__What the exercise asks__: Which lines of the entries below hold the word "best"? Report each of them.

━━ Material for the task

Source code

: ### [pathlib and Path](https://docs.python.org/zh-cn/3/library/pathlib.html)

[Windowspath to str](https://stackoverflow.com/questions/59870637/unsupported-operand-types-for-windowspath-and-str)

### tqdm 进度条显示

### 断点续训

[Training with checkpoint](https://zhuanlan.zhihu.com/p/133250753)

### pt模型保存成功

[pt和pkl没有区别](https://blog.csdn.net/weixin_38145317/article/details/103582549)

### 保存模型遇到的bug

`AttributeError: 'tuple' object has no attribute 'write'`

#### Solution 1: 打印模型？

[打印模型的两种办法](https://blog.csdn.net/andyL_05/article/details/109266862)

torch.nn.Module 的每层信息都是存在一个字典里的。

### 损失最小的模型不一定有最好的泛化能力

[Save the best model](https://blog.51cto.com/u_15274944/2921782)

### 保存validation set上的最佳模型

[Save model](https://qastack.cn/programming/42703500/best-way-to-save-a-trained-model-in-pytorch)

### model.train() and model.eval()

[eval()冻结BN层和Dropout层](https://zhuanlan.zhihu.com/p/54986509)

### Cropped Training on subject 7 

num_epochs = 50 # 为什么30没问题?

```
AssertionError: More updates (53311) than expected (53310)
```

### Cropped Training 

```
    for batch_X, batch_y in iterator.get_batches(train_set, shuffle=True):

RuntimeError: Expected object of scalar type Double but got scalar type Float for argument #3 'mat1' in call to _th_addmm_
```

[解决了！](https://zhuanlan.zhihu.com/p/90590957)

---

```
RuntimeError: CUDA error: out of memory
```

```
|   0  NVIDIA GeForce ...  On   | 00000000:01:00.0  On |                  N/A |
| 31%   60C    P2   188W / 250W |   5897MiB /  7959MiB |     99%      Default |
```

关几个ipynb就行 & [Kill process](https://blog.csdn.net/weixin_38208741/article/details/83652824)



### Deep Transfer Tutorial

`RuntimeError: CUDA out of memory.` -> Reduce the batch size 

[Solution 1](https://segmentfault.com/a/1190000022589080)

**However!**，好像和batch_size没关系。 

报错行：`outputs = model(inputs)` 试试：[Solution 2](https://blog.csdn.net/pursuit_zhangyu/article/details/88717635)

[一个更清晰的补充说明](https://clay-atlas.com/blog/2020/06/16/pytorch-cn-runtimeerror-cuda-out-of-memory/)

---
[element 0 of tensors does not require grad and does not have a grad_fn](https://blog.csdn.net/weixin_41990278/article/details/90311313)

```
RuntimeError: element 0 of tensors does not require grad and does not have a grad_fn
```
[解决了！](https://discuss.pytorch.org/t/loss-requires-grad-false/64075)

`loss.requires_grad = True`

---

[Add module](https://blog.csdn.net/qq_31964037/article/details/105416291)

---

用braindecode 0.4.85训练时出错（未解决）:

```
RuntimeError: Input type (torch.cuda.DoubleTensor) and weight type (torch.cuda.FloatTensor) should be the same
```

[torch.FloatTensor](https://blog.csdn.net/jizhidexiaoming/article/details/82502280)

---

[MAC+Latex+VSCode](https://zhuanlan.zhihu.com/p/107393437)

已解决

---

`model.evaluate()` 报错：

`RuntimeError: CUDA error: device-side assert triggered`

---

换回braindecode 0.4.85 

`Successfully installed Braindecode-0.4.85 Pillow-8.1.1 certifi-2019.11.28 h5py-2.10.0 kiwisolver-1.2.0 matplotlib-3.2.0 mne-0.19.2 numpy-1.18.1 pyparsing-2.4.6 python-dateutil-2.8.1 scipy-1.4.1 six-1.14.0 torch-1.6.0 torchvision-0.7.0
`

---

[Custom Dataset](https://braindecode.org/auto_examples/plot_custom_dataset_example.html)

━━━━

__Response area__:
[Save the best model](https://blog.51cto.com/u_15274944/2921782)
[Save model](https://qastack.cn/programming/42703500/best-way-to-save-a-trained-model-in-pytorch)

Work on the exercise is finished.